Dynamic texture recognition using optic flow features and temporal periodicity

Dmitry Chetverikov (SZTAKI Budapest, Hungary)

This talk is devoted to the problem of dynamic texture (DT) classification using optic flow features. We provide a principled analysis of local image distortions and their relation to optic flow, then propose a framework for quantitative temporal periodicity analysis of DTs. Adapting the SVD-based algorithm for signal period estimation by Kanjilal et al.(1999), we measure the degree of periodicity of natural dynamic textures. Then we present the results of a comprehensive DT classification study that compares the performances of different flow features for a normal flow algorithm and four different complete flow algorithms. The efficiencies of two flow confidence measures are also studied. Finally, we demonstrate that adding the optic flow based temporal periodicity features improves the classification rates.


Spectral prediction models for color reproduction

Prof. Roger Hersch (EPFL Lausanne, Switzerland)

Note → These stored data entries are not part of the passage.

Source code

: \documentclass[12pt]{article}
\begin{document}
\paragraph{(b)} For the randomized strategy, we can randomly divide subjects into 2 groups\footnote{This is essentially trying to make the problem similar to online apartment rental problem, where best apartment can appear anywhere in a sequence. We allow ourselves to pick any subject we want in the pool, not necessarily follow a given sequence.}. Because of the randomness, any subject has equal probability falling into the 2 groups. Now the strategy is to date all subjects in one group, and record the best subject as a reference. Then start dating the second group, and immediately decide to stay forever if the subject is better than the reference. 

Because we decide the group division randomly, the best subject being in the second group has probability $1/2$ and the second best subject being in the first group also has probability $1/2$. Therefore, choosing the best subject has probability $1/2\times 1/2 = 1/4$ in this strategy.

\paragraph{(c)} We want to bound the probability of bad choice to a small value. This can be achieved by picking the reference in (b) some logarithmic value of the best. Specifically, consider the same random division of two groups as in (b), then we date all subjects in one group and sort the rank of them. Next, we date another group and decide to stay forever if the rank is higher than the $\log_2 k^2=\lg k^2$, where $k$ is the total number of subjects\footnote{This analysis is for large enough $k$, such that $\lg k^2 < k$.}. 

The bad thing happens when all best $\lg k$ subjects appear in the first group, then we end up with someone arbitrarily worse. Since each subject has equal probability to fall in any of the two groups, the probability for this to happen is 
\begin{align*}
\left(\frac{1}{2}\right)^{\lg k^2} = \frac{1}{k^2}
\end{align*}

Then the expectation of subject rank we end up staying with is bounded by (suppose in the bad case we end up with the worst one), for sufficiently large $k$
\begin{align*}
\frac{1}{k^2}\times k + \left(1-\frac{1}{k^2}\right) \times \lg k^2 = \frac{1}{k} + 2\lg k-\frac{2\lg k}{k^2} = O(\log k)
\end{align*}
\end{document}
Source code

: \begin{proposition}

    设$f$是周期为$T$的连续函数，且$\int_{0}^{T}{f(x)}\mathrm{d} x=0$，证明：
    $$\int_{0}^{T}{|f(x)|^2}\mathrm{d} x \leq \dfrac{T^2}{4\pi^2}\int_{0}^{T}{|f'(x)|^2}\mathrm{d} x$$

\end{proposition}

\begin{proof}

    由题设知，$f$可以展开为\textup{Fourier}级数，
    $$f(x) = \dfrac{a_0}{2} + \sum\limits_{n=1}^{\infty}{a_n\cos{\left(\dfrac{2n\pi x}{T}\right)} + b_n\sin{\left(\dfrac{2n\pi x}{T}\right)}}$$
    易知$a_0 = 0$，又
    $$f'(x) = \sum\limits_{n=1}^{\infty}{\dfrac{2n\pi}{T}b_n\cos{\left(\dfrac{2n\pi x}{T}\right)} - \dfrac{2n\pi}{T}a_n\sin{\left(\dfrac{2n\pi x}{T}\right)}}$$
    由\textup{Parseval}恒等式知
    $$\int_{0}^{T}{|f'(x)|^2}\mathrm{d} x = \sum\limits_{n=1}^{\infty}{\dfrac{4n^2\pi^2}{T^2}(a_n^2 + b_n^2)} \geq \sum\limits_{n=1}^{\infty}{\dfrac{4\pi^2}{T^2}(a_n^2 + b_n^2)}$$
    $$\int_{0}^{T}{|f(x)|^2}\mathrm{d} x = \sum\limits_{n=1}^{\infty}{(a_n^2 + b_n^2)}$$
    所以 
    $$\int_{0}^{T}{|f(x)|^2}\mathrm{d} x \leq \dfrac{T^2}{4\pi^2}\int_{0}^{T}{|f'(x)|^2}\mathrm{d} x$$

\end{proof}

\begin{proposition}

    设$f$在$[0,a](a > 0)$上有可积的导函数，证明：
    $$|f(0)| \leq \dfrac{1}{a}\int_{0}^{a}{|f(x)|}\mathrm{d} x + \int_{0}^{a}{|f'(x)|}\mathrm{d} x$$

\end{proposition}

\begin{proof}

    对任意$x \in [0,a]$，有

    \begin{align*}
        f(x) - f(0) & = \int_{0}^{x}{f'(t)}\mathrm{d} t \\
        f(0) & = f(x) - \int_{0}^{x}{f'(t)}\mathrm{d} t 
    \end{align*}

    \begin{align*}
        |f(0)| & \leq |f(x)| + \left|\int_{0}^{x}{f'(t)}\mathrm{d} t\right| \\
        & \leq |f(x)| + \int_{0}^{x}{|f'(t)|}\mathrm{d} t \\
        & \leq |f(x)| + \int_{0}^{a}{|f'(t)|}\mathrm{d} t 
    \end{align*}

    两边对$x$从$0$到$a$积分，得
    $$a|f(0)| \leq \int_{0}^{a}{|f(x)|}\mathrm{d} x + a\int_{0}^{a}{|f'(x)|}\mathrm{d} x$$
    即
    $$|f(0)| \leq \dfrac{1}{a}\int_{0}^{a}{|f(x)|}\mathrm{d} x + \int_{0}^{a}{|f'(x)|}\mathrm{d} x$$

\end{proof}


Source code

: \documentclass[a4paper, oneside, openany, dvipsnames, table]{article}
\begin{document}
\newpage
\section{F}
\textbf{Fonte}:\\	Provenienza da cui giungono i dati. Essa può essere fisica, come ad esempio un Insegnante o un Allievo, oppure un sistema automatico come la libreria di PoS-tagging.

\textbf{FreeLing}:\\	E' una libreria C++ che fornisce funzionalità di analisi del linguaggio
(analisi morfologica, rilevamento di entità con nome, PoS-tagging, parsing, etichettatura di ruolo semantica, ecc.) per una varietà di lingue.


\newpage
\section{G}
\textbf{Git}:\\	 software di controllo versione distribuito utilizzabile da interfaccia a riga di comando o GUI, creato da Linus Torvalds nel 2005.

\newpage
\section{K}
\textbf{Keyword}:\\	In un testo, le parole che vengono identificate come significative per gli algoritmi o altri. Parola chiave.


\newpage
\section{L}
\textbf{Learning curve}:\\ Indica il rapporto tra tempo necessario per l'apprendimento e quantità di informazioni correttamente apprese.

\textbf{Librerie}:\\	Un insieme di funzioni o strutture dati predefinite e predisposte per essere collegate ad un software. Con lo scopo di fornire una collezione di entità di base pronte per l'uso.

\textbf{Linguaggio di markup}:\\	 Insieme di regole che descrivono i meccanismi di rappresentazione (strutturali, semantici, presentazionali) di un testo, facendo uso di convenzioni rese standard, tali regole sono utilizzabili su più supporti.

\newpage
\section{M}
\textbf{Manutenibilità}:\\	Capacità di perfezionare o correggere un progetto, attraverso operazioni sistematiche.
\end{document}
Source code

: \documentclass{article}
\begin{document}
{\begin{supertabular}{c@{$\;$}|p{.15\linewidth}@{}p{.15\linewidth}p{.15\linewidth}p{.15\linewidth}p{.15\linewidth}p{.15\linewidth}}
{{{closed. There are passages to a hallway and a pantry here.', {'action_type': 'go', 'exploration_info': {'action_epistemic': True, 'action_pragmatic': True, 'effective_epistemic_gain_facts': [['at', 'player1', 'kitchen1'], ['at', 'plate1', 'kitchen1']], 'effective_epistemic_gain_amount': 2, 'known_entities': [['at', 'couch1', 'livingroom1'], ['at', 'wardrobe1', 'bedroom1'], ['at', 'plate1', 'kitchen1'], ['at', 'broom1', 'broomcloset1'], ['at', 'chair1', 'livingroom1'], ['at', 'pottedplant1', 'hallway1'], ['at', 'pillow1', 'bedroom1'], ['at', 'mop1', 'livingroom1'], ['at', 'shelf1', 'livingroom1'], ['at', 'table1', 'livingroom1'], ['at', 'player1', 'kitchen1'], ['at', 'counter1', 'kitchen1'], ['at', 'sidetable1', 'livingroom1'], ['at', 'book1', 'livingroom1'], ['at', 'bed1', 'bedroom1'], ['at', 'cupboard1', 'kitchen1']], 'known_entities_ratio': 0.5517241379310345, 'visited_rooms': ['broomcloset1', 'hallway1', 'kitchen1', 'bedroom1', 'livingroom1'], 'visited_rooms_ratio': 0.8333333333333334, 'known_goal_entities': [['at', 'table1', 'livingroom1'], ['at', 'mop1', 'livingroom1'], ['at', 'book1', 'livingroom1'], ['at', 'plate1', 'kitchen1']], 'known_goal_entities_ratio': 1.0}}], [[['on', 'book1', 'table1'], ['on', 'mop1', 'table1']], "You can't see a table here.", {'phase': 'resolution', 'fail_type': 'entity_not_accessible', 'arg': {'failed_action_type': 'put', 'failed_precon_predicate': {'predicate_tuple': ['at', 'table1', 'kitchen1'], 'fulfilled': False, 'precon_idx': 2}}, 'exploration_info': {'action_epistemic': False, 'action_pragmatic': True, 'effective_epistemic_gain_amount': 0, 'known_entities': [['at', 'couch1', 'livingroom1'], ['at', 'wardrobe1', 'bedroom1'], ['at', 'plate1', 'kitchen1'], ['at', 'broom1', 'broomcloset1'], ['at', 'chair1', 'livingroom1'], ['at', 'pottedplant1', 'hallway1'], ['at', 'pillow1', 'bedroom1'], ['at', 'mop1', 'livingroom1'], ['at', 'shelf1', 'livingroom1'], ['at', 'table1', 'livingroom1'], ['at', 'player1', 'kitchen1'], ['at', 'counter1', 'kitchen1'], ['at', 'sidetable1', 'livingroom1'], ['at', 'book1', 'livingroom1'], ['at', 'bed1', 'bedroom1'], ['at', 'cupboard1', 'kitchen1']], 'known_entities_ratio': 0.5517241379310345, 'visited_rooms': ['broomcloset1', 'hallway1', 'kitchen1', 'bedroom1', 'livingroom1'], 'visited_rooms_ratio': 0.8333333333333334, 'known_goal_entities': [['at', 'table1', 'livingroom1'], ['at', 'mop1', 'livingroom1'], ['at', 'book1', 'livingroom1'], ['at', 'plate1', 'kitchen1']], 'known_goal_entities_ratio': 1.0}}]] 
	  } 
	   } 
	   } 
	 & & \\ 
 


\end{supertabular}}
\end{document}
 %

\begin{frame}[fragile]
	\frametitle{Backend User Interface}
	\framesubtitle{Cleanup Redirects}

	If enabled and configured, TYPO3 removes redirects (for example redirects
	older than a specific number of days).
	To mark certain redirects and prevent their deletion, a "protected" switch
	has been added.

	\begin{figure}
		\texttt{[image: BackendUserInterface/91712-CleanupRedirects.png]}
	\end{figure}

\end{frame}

The present talk aims at explaining the physical phenomena governing the interaction of light, paper and ink halftones and at presenting classical spectral reflectance prediction models. Physical phenomena comprise surface reflections and refractions at the air-paper interface, the propagation of light within the paper, internal reflections at the paper-air interface, ink spreading and trapping. We review classical reflectance prediction models such as the spectral Neugebauer model, the Yule-Nielsen modified spectral Neugebauer model, and the multiple reflection Clapper-Yule model. We then discuss the phenomena of dot gain and ink spreading and show how to take them into account. Finally, we give an overview of recent progress in the field and point to yet unsolved problems.


Local object description using Gabor features

Joni-Kristian Kamarainen (U. of Lappeenranta, Finland)
Recently, local object descriptors have been one of the most active research areas in computer vision. Their importance partly yields from the fact that structural variance in visual appearance of real objects and object categories can be efficiently modeled using a connected structure, spatial constellation, of local descriptors. Representing local visual information is also an intrinsic property of features constructed from Gabor filter responses; That was actually the original motivation in the first computer vision related publication of Gabor features in 1978 - claiming Gabor filter as "general image processing operator". This talk will cover the fundamentals of feature extraction using Gabor filters, fast implementations, important properties of Gabor features, and finally, demonstrate their use as local object descriptors.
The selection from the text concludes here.